Given what we already saw at 1440p ultra, 1080p will deliver much higher performance and at times start to run into CPU bottlenecks. We're not going to go into as much detail on these charts, as we have both "medium" and "ultra" quality comparisons to cover. Most of what we said on the previous page still applies, only the margins tend to shrink with the lower resolution. Let's start with the overall view.
We have two images this time, one for 1080p ultra and one for 1080p medium. Nearly all of the cards maintain their 1440p rankings, with the only exception being the RTX 4070 gaining a couple of slots. The RTX 4070 now ends up a few percent faster than the 3080, and it also edges past the RX 6950 XT — which squeaks past the RTX 3080 as well. That's for the 1080p ultra chart.
Looking at the 1080p medium chart, you can see that the gap from the top to the bottom of the charts shrinks quite a bit at the lower settings. Where the top RTX 4080 was 77% faster than the bottom RTX 3070 at 1080p ultra, it's only 55% faster at 1080p medium. In a similar vein, the RTX 4070 also climbs one more spot and overtakes the RTX 3080 Ti at 1080p medium.
In our rasterization test suite, CPU bottlenecks become far more of a factor. At 1440p ultra, there was an 85% spread between the fastest (4080) and slowest (3070) GPU in our charts. 1080p ultra reduces that spread to 63%, and 1080p medium shows just a 42% gap. That makes sense, as without ray tracing taxing the GPUs, we're more likely to hit other performance limits.
The RTX 4070 gains a couple of slots in going from 1440p to 1080p, suggesting that perhaps the large L2 cache becomes more of a benefit at lower resolutions and settings — that's something we also saw with the previous generation on AMD's RX 6000-series cards. RTX 4070 comes out several percent ahead of the RTX 3080 and also moves ahead of the RX 6800 XT, and basically ties the RTX 3080 Ti. With overclocking, it can even close the gap with the RX 6900 XT.
At 1080p medium, the RTX 3080 Ti drops a few spots and lands behind the RX 6800 XT. Does that mean it's a slower card than AMD's 6800 XT? Well, sure, sometimes, like in low resolution testing with lower quality settings. If you play esports games, maybe that matters more. But really, these 1080p results aren't taxing and even the RTX 3070 averages over 160 fps at our medium settings.
In contrast to our rasterization testing, ray tracing pushes the GPU so hard that it's almost the only thing that matters. At 1440p, the spread from the 4080 to the RTX 3070 (we'll stick with that comparison, even though AMD now has cards at the bottom of the charts) was 113%. At 1080p ultra, the spread drops a bit to 100%, and at 1080p medium it's still 76%. So it's shrinking, but not nearly as fast as with our rasterization tests.

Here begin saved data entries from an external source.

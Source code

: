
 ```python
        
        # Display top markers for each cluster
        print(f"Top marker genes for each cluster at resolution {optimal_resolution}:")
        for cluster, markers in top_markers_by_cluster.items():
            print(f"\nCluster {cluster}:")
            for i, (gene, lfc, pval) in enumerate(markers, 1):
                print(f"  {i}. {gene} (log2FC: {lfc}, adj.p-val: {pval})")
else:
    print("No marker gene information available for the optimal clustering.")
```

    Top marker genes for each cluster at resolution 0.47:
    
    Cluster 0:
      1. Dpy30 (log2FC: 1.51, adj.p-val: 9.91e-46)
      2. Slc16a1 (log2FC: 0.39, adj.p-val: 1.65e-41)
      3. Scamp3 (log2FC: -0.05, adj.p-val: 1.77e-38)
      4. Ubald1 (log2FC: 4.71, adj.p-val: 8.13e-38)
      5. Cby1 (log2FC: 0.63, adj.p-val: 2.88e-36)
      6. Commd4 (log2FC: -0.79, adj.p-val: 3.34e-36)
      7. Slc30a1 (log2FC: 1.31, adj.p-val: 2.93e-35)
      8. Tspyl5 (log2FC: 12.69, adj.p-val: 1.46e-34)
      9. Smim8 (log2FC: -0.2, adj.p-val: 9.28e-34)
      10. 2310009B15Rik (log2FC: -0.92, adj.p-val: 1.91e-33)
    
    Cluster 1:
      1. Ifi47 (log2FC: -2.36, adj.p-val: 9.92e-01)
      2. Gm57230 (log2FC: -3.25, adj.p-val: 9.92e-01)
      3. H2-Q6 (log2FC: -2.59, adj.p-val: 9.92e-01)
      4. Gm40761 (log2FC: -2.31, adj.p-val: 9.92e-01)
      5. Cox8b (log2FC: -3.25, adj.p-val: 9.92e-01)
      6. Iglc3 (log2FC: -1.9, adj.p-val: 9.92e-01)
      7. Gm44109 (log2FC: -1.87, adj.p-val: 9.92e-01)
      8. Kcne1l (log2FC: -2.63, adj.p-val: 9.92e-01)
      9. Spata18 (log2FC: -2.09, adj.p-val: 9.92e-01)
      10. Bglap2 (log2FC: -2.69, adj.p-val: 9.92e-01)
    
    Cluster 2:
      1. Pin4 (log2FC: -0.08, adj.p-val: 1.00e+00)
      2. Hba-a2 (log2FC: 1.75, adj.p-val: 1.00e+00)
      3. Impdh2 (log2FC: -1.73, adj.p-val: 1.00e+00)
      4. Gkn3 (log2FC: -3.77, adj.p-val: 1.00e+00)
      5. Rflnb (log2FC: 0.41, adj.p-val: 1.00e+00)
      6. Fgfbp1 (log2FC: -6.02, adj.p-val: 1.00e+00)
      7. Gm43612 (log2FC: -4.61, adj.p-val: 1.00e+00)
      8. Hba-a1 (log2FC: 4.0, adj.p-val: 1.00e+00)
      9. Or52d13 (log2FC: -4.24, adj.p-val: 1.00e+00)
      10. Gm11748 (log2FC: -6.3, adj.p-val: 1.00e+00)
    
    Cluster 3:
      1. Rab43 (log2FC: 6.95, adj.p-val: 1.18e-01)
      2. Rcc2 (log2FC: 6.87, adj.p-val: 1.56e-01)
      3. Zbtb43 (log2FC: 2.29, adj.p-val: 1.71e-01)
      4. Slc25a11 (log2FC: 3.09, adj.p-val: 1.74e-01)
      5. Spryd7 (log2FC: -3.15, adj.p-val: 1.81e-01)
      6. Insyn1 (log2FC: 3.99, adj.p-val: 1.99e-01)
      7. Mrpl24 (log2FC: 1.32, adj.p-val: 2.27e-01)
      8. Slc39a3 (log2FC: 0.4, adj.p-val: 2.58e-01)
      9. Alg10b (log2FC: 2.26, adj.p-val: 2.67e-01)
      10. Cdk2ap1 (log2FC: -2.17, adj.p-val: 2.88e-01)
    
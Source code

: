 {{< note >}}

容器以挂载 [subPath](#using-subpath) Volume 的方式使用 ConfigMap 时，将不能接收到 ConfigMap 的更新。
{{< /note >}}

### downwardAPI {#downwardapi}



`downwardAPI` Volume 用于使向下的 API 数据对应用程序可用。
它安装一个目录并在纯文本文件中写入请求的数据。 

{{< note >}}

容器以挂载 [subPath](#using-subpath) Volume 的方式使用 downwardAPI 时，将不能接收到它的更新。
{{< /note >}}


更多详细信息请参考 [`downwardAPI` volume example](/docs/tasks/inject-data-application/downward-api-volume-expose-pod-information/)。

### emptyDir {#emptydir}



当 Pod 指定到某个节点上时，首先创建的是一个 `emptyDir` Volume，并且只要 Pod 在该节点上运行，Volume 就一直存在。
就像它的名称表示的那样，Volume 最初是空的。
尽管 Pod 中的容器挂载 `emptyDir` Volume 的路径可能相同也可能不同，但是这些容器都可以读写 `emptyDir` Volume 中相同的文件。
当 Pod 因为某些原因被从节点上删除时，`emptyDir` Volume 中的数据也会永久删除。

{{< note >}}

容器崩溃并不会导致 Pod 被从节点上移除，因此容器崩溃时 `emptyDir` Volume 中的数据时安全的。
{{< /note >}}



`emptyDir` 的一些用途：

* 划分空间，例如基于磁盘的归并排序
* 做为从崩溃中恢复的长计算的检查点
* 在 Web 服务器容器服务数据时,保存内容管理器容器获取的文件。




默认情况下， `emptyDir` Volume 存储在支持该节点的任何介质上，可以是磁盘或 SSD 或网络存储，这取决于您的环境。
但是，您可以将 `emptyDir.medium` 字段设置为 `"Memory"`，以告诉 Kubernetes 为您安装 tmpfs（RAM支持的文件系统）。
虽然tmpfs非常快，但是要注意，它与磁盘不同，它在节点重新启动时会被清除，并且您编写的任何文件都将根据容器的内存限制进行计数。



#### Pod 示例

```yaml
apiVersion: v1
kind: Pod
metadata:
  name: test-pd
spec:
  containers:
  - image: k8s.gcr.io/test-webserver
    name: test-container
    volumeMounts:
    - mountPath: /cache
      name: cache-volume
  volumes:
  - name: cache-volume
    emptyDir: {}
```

1080p ray tracing effectively puts the RTX 4070 on equal footing with AMD's RX 7900 XT — there's less than a 2% difference between the two GPUs. The same applies to the RTX 3080, where again there's less than a 2% gap (this time in favor of the 4070).
RTX 4070 also outpaces the RTX 3070 Ti by 26% and beats the RTX 3070 by 33%. So the margins are shrinking, as expected, but there are no major changes to discuss. If you only have a 1080p monitor, the RTX 4070 might be borderline overkill in rasterization games, while for complex ray tracing games it's basically the minimum you'd want for a consistent 60 fps without upscaling.